## ASSIGNMENT
Report each line of the data that contains the string "calque".

──────

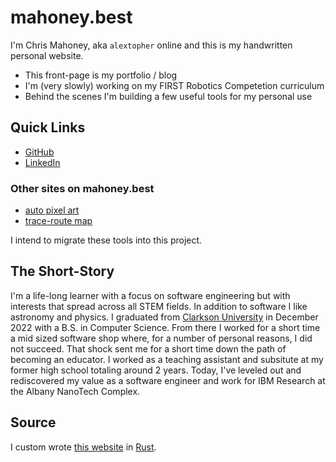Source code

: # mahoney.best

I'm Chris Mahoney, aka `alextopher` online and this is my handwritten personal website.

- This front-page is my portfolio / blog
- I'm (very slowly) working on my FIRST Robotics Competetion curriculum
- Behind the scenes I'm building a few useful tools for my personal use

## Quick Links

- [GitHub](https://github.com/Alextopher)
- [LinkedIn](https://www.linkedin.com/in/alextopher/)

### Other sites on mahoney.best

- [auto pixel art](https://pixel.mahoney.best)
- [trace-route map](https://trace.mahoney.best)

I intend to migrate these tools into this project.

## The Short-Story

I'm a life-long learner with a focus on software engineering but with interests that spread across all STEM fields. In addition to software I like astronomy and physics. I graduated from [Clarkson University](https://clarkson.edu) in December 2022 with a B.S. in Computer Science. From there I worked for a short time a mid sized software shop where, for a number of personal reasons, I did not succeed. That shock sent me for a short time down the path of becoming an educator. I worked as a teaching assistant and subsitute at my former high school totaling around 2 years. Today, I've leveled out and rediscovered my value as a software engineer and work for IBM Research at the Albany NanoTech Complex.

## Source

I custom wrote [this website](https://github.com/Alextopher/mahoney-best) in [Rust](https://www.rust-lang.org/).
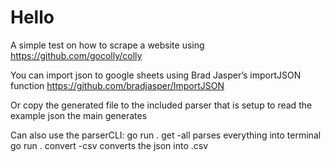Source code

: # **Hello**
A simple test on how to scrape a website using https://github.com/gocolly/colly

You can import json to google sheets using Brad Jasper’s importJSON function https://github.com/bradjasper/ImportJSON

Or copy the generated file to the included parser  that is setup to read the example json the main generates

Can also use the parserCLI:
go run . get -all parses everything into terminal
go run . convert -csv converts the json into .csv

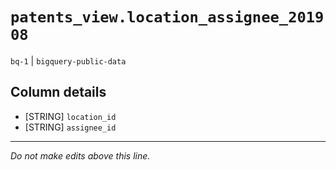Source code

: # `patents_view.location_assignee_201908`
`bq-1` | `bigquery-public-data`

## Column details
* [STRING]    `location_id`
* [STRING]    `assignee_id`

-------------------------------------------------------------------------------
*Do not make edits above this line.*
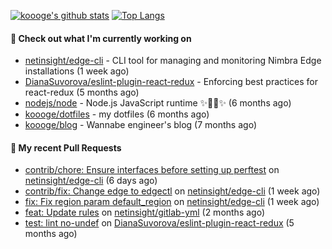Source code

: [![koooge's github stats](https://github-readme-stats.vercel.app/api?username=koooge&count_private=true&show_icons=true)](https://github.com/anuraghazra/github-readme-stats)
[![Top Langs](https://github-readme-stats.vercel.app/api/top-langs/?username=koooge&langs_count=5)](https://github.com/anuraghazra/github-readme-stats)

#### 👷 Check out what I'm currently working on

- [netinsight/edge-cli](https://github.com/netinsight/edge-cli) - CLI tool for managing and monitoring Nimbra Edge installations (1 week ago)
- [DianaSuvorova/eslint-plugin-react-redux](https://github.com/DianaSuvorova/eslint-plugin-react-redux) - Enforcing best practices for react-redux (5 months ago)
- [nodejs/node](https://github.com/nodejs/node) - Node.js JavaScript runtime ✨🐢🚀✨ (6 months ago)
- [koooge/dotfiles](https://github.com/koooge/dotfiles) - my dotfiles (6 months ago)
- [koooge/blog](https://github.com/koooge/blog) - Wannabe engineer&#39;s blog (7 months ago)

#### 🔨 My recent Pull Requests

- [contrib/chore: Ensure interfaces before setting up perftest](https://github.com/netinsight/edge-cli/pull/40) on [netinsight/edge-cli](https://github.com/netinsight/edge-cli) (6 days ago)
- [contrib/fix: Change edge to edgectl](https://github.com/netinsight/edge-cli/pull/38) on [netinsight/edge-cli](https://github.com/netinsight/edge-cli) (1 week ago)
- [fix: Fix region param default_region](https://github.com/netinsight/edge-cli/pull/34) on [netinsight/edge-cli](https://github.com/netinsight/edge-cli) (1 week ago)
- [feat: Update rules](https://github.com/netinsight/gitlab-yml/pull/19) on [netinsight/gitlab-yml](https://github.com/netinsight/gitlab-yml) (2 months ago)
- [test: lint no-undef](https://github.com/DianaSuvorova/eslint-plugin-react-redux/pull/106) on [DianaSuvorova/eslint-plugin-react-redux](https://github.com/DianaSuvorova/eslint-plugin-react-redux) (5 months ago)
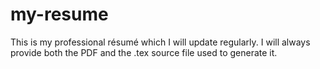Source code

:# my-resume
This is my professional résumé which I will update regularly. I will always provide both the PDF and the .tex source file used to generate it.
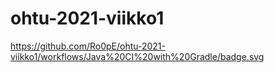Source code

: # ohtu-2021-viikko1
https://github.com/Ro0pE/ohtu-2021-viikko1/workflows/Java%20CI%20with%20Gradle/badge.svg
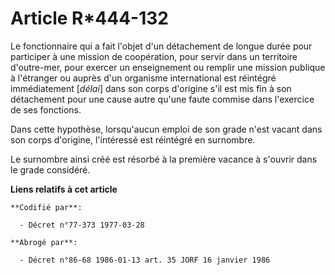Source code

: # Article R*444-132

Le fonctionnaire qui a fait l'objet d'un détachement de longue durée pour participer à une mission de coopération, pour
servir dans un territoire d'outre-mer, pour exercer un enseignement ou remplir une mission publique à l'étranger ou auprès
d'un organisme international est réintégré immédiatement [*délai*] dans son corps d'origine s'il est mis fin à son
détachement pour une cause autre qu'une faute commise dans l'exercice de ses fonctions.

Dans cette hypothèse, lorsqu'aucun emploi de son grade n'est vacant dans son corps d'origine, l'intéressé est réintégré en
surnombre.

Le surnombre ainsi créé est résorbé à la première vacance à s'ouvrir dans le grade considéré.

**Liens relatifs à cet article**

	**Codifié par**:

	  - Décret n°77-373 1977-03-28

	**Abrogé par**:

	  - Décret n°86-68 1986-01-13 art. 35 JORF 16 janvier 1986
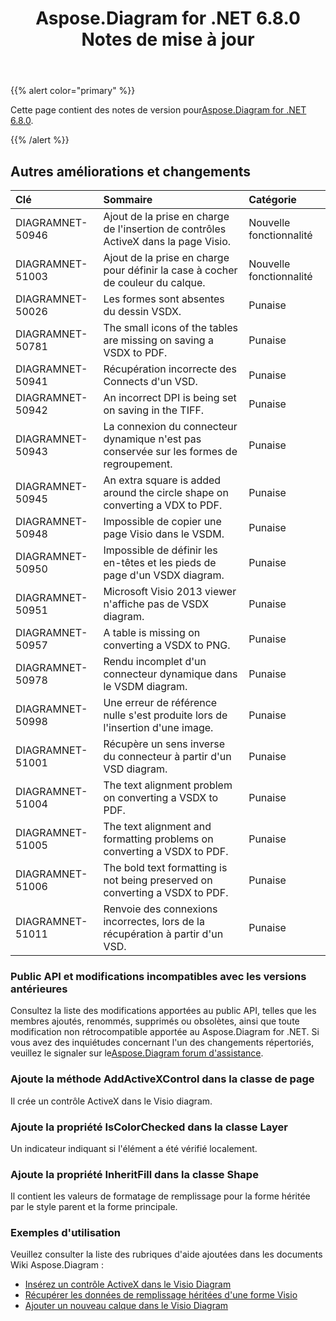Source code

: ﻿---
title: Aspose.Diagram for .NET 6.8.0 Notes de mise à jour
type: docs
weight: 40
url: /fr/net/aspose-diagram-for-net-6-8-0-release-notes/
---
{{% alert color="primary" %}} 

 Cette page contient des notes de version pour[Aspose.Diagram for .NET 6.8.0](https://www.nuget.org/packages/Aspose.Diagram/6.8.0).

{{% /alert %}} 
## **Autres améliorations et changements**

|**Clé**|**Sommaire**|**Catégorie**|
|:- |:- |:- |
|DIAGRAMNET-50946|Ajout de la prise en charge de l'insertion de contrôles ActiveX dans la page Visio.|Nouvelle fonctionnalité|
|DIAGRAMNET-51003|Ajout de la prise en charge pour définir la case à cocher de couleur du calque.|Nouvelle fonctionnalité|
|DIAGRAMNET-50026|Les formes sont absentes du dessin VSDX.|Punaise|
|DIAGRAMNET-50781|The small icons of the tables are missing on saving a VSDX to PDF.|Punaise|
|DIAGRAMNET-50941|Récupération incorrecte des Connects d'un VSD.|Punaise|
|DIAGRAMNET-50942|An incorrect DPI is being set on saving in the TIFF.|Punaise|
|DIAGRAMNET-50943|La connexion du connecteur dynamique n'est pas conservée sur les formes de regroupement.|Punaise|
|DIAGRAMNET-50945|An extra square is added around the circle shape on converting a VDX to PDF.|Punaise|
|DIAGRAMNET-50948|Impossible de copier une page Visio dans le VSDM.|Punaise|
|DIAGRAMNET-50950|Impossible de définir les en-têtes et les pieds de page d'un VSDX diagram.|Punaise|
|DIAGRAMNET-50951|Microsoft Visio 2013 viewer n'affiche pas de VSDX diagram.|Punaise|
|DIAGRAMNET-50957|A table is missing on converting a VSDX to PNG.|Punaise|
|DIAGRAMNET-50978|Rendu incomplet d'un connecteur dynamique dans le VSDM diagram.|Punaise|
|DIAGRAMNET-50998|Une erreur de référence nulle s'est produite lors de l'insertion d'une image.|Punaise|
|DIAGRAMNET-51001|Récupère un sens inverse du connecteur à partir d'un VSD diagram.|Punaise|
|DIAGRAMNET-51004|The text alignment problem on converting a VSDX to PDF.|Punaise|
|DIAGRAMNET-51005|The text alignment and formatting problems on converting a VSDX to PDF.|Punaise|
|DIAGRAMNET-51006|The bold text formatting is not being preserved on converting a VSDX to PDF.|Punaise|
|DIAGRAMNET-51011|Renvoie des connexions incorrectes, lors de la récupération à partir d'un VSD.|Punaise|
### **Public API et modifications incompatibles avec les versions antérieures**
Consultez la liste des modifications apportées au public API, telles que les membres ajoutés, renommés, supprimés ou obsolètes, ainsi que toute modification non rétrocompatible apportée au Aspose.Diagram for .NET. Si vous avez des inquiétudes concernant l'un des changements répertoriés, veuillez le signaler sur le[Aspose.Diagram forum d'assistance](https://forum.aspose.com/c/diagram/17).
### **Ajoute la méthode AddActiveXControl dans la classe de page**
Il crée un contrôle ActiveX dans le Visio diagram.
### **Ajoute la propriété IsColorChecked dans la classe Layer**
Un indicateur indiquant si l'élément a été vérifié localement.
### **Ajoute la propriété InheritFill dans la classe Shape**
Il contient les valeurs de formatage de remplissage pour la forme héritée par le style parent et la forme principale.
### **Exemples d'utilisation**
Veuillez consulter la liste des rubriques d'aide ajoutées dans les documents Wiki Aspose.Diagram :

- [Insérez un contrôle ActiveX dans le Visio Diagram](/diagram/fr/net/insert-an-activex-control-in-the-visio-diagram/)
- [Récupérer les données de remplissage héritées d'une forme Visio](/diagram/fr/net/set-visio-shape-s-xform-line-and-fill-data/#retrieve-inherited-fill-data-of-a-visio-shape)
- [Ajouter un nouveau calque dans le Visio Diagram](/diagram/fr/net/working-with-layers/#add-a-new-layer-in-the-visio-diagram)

──────

## ANSWER TO THE PROBLEM
|DIAGRAMNET-51003|Ajout de la prise en charge pour définir la case à cocher de couleur du calque.|Nouvelle fonctionnalité|
- [Ajouter un nouveau calque dans le Visio Diagram](/diagram/fr/net/working-with-layers/#add-a-new-layer-in-the-visio-diagram)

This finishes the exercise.